The emotional distress associated with gender dysphoria is profound, manifesting in depression, anxiety, and, in severe cases, suicidal ideation (Mount Sinai). Studies confirm that individuals struggling with gender dysphoria are at heightened risk for mental health disorders (NCBI).
The pursuit of gender transition involves hormone therapies and surgeries that carry serious medical risks. Yet many who undergo such treatments later express deep regret, acknowledging that their distress was psychological rather than physical (Daily Telegraph).
True love is not affirming suffering.
True love is desiring another’s objective greatest good.
Not because we decide it, but because it is.
A Message to University Administrators: Appeasement is Not a Strategy
First, mere acknowledgment was required.
Then, mandatory pronoun usage.
Then, biological men entering women’s spaces.
Then, open punishment of dissent—firings, lawsuits, and ostracization.
Administrators in educational institutions face immense pressures. Activist factions demand ideological conformity, threatening lawsuits if definitions of "inclusion" and "equity" are not continuously accommodated. The easiest path appears to be acquiescence—to quietly yield ground rather than confront uncomfortable truths.
But avoidance is not a solution; it is a pressure cooker. The more institutions accommodate ideological demands, the more extreme these demands become.
Administrators, this is not leadership; it is appeasement.
And appeasement only ensures the problem worsens.
As John Adams aptly noted:
“Facts are stubborn things; and whatever may be our wishes, our inclinations, or the dictates of our passions, they cannot alter the state of facts and evidence.”
If institutions reject objective, universal truth, they cease to educate—they merely perpetuate absurdity.
The Loving Response.
I imagine my daughter stepping out of that restroom, unaware of the ideological war waged outside that door.
And I know, with absolute certainty:
If a man—regardless of how he feels—attempted to enter that space, I would not hesitate.
Not because I hate him.
Not because I lack empathy.
But because compassion does not require me to abandon truth.
Because my duty as a father does not require me to participate in a delusion.
Because when society demands that I accept mental illness as reality, it is not just the mentally ill who suffer—sanity itself is at stake.
I will not surrender to madness.
I will not allow compassion to make me a coward.
And I will not allow my daughter—or any girl—to bear the cost of society’s self-inflicted confusion.
Truth matters.
A culture that abandons truth abandons itself.
Therefore, to any such proposition to surrender my humanity and others, the loving and compassionate response—is clear: “No.”

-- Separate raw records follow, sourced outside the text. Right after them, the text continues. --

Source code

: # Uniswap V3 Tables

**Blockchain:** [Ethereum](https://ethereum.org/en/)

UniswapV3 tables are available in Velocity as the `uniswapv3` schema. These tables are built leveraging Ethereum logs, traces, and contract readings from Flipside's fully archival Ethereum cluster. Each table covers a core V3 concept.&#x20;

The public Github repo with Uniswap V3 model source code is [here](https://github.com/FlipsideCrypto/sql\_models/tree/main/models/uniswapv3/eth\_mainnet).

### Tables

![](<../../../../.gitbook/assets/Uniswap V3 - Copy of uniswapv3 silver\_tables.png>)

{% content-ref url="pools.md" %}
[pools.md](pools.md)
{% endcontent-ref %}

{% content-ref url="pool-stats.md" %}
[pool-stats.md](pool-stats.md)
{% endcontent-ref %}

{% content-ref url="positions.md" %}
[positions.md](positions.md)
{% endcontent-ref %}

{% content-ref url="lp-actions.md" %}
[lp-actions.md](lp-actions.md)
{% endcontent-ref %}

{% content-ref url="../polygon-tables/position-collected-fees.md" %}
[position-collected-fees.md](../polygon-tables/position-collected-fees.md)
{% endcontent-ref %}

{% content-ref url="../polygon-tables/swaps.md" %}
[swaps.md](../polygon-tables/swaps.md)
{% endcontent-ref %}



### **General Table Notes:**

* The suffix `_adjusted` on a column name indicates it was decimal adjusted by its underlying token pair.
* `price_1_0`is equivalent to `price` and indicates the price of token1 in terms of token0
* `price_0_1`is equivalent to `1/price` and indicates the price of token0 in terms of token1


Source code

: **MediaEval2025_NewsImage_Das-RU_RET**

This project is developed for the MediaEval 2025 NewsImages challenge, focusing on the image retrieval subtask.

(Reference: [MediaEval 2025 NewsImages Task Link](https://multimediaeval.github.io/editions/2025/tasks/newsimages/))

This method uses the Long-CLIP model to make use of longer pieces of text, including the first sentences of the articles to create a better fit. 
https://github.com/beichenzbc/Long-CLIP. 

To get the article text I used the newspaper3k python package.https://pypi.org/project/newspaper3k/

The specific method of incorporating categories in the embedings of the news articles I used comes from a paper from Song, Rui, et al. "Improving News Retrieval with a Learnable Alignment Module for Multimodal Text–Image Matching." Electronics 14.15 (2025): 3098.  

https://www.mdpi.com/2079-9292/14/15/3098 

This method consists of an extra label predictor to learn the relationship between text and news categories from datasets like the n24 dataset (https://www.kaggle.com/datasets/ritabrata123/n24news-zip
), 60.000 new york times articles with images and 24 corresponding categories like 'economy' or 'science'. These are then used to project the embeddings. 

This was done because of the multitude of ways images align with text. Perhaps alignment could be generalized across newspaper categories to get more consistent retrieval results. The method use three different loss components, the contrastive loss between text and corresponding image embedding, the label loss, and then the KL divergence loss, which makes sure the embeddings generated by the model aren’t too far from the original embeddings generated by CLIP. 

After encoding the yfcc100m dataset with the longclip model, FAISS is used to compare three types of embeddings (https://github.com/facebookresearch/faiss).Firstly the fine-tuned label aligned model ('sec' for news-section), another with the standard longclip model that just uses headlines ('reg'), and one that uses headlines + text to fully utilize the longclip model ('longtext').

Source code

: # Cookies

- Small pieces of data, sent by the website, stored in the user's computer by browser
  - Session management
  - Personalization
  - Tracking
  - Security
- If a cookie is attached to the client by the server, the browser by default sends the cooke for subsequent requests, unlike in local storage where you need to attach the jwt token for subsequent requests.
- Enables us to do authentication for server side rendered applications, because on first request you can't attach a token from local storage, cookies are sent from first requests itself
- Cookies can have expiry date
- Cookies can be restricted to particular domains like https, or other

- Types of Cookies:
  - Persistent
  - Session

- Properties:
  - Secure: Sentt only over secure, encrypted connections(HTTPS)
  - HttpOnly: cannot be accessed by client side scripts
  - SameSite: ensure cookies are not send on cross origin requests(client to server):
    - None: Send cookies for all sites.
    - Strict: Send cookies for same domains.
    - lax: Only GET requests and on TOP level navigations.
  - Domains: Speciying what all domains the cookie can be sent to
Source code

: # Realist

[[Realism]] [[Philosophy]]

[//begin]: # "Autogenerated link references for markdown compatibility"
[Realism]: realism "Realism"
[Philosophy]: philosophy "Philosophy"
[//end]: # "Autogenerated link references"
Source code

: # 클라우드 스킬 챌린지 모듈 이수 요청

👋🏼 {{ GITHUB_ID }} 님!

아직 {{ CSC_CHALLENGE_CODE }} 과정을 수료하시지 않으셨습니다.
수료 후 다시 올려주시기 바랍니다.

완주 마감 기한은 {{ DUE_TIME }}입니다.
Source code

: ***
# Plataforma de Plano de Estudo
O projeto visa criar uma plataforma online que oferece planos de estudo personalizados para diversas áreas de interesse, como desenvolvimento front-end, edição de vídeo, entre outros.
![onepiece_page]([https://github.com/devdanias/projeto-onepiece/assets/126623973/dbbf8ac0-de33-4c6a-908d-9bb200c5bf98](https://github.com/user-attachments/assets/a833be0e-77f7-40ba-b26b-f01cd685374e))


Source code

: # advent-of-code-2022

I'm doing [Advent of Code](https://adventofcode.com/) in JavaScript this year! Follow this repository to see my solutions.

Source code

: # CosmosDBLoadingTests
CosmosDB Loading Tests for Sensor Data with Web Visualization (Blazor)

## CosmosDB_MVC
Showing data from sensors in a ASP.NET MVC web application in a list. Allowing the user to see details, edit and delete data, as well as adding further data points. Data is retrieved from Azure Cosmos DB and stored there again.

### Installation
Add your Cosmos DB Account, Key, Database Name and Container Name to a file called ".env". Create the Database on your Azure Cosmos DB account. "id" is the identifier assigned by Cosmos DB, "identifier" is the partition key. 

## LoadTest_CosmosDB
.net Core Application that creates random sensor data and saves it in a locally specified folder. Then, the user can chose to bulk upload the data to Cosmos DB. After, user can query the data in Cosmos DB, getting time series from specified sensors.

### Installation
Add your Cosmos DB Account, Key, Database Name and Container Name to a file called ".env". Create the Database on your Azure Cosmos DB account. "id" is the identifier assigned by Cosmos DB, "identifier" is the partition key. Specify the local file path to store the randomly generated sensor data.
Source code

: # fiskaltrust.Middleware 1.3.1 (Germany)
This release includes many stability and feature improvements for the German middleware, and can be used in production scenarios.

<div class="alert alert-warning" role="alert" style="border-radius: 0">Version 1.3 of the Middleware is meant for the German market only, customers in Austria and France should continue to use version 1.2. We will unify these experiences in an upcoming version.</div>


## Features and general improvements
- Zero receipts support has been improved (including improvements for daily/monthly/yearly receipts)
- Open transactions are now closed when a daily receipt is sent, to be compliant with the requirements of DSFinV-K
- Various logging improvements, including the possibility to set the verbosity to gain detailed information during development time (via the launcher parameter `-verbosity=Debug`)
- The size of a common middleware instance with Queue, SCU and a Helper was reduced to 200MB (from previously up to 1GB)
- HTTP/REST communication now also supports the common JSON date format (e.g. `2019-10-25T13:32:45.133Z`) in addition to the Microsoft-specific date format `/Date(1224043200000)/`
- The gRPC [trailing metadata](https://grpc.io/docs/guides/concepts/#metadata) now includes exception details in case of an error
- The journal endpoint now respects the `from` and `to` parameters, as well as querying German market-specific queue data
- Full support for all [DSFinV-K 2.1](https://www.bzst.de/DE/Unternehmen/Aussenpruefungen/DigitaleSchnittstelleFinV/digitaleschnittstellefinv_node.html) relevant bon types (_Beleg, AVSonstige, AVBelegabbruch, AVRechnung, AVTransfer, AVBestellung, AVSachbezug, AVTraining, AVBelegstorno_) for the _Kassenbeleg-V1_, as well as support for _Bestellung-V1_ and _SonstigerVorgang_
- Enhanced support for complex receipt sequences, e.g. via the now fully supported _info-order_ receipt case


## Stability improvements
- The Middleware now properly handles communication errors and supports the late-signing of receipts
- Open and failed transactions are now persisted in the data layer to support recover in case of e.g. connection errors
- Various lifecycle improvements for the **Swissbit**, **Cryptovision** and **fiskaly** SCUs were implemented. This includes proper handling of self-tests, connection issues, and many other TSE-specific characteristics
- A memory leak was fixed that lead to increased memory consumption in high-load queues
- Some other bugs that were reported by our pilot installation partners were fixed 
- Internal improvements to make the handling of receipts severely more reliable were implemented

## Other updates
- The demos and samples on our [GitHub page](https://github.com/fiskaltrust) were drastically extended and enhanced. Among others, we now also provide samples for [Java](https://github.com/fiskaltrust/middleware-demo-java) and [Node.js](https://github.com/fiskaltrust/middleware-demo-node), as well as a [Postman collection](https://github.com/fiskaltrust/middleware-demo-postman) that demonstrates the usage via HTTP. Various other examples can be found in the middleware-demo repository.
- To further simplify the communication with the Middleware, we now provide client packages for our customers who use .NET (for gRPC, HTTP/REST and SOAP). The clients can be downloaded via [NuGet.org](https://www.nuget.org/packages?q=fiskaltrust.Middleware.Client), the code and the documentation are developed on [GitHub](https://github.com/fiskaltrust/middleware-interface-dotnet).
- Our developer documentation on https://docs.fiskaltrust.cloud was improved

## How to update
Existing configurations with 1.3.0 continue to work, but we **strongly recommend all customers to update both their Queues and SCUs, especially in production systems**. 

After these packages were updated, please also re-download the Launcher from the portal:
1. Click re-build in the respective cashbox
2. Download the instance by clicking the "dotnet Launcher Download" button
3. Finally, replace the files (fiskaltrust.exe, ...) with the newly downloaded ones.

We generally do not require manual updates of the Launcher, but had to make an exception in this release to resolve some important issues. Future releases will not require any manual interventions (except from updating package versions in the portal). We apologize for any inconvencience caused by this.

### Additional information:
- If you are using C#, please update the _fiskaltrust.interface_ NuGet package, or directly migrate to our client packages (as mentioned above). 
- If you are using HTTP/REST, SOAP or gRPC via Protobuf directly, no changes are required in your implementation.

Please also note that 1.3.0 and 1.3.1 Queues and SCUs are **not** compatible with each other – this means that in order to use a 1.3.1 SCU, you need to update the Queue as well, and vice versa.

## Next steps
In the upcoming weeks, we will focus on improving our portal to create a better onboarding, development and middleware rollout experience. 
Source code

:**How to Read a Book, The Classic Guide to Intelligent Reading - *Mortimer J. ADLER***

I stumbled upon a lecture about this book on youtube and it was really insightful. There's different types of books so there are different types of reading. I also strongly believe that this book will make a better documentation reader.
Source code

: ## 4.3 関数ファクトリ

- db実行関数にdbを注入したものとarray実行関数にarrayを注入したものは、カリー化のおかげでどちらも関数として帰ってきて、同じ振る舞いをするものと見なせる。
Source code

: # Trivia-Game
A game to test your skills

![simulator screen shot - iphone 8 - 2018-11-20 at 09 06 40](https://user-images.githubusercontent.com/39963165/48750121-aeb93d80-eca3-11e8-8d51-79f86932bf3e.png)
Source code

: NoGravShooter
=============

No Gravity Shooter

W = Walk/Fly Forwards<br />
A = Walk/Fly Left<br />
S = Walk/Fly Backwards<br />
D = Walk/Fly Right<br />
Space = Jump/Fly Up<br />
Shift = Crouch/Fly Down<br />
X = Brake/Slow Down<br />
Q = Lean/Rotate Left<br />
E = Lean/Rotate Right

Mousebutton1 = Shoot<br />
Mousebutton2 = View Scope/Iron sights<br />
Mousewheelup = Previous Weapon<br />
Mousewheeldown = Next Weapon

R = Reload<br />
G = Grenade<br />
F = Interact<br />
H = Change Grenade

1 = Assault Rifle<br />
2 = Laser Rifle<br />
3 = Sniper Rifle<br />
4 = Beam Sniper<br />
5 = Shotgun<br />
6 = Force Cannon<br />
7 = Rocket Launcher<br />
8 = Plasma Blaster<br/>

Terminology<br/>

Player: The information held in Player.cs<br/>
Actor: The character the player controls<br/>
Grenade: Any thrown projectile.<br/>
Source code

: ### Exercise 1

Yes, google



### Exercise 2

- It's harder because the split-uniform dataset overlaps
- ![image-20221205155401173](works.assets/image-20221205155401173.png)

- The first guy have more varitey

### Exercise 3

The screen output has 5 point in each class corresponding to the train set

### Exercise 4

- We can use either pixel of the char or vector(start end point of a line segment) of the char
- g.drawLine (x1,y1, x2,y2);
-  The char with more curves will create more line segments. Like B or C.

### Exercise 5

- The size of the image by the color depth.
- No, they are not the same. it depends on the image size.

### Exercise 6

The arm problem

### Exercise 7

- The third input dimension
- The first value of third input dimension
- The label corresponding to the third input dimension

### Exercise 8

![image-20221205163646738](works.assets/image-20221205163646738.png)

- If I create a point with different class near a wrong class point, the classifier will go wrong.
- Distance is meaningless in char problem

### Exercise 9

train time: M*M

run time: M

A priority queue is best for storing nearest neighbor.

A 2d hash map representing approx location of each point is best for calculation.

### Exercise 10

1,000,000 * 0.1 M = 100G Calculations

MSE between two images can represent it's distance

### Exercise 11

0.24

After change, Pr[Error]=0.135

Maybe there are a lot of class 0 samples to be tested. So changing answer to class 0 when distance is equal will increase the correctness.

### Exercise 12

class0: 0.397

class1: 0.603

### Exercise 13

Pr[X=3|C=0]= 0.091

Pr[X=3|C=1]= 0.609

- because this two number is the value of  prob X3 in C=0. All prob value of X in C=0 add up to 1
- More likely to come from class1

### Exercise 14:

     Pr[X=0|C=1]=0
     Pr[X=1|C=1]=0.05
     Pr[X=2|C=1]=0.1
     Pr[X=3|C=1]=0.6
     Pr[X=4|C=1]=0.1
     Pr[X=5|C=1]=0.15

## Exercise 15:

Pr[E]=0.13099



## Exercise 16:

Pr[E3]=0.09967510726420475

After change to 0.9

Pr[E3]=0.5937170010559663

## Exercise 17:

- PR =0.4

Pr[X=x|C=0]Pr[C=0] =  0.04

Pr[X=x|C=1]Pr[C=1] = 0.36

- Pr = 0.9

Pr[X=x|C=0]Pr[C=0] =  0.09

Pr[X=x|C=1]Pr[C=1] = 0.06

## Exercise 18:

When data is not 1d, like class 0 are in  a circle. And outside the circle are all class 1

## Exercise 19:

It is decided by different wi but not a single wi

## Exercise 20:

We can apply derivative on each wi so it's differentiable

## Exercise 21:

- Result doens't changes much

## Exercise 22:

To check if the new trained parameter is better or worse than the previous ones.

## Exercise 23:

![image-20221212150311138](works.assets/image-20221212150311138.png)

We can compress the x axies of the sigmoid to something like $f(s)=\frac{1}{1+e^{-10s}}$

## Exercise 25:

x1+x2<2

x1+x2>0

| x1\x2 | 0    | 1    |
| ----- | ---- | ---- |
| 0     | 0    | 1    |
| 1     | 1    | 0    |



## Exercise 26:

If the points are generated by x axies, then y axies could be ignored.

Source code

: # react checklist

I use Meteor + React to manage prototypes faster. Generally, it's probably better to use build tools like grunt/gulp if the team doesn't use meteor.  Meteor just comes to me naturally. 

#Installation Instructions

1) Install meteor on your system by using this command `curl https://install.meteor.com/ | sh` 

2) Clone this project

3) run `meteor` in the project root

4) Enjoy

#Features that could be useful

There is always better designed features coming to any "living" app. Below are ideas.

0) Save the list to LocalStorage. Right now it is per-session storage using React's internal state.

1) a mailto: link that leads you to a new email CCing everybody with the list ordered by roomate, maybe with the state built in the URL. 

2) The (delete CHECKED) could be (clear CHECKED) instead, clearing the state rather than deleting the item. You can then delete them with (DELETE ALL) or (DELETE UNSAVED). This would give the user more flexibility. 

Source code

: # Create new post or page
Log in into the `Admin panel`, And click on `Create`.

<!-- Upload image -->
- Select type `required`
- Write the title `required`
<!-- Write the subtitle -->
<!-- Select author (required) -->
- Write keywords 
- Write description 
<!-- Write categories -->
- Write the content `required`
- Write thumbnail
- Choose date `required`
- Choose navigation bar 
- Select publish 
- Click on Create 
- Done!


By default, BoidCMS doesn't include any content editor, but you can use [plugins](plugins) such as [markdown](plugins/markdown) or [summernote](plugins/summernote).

Thanks for speaking out. I, too, have been there. We definitely should not be taking part in someone's mental illness, etc. and the loving thing to do is not to go along with it. We certainly could identify as all kinds of things if we go by what people "identify" as. But that is not truth or reality and brings on so many complications. If a person identifies as a burglar, you let them steal?
I could go on & on..........but I did have the sign from the bathroom at my child's school on which the "rules" were posted and none of it protected the women. They were the ones discriminated against and excluded. I was disgusted by the whole thing, but the kids are so indoctrinated they think it is "normal".